The uncertainties of evaporation and inflow of reservoirs have been evaluated in many studies. However, few efforts have been made to evaluate the uncertainties of water release and storage of reservoirs under the influence of joint uncertainties of the reservoir inflow and evaporation. The main objective of this study is to assess the uncertainties of the reservoir-related variables (e.g., water release and storage) by the Monte Carlo method, which is then applied to 47-year evaporation and inflow datasets of the Durudzan reservoir in Iran. Furthermore, by using the artificial neural network approach, probabilistic distribution functions are fitted for the evaporation and inflow data. Eventually, the uncertainties of water release and storage of the reservoir influenced by the uncertainties of its inflow and evaporation and different performance indices are evaluated. In this paper, the reservoir simulation model and Monte Carlo method are described in Sect. 2; the site information and the specifications of the Durudzan reservoir are presented in Sect. 3; the results of the evaluations are discussed in Sect. 4; and the conclusions are summarized in Sect. 5.

2 Methods

For the ultimate aim of this study to assess the effects of the joint uncertainty of reservoir inflow and evaporation on its operation, a set of methods are used, which are described as follows.

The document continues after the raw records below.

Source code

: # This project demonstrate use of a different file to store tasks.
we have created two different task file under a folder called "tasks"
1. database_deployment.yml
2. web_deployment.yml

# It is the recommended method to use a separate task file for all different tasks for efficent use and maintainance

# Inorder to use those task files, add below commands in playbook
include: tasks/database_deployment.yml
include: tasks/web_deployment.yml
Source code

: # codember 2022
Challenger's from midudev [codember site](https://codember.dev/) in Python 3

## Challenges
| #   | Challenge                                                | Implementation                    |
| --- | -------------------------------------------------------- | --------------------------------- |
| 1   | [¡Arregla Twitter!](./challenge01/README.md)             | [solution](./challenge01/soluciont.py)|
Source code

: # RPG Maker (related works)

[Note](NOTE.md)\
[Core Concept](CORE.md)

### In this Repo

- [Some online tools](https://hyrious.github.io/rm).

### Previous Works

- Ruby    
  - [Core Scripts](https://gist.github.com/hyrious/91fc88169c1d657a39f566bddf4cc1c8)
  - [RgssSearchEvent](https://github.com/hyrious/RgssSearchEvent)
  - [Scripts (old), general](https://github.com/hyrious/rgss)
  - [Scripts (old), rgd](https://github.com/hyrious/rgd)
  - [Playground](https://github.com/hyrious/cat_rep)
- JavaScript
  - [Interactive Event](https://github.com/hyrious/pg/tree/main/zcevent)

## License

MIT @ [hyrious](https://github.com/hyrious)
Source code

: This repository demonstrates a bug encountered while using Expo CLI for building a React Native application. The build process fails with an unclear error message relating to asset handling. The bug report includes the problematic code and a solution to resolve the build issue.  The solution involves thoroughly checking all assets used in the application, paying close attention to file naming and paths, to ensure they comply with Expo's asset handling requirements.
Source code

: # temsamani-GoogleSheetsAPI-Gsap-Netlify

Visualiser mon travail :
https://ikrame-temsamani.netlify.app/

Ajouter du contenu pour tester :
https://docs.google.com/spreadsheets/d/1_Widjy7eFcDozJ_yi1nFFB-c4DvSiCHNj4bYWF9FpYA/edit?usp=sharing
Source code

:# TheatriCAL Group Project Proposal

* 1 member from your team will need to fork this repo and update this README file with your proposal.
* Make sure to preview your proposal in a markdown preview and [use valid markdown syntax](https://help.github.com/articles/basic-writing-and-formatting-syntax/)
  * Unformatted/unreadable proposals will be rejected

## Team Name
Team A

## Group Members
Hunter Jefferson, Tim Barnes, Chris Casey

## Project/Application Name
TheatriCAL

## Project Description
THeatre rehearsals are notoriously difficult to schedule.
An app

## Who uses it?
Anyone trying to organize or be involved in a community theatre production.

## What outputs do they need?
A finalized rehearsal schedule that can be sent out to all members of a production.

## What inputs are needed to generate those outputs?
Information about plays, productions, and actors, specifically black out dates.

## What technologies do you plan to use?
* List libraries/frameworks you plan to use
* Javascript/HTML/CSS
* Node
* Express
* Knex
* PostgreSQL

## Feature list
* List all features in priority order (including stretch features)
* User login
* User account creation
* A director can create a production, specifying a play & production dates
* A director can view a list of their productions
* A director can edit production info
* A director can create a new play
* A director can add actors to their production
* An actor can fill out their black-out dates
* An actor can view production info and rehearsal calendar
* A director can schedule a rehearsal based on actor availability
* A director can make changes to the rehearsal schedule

2.1 Reservoir operation policy

For the operation of a reservoir, it is necessary to know when and how the available water is released to meet the downstream water needs. Since the future inflows and the storage volumes are uncertain, the main goal is to determine the best release from the reservoir for a range of possible inflows and storage conditions. The water mass balance equation for a reservoir can be expressed as (Bozorg-Haddad, 2018; Delpasand et al., 2021; Xu & Singh, 1998):

$$S_{t + 1} = S_{t} + \hat{Q}_{t} - {\text{Re}}_{t} - Sp_{t} - (\hat{E}v_{t} - P_{t} ) \cdot \left( {\frac{{A_{t} + A_{t + 1} }}{2}} \right)$$

(1)

in which t = time period; \(S_{t + 1}\) = volume of reservoir storage at the beginning of period t + 1 (10⁶ m³ or million cubic meter (MCM)); \(\hat{Q}_{t}\) = volume of the inflow of the reservoir during period t (variable with uncertainty) (10⁶ m³); \({\text{Re}}_{t}\) = volume of water release from the reservoir in period t (decision variable) (10⁶ m³); Sp_t = volume of water spill from the reservoir during period t (10⁶ m³); \(\hat{E}v_{t}\) = net evaporation from the reservoir during period t (variable with uncertainty) (m); \(P_{t}\) = precipitation on the reservoir during period t (m); and \(A_{t}\) = water surface area of the reservoir at the beginning of period t (km²).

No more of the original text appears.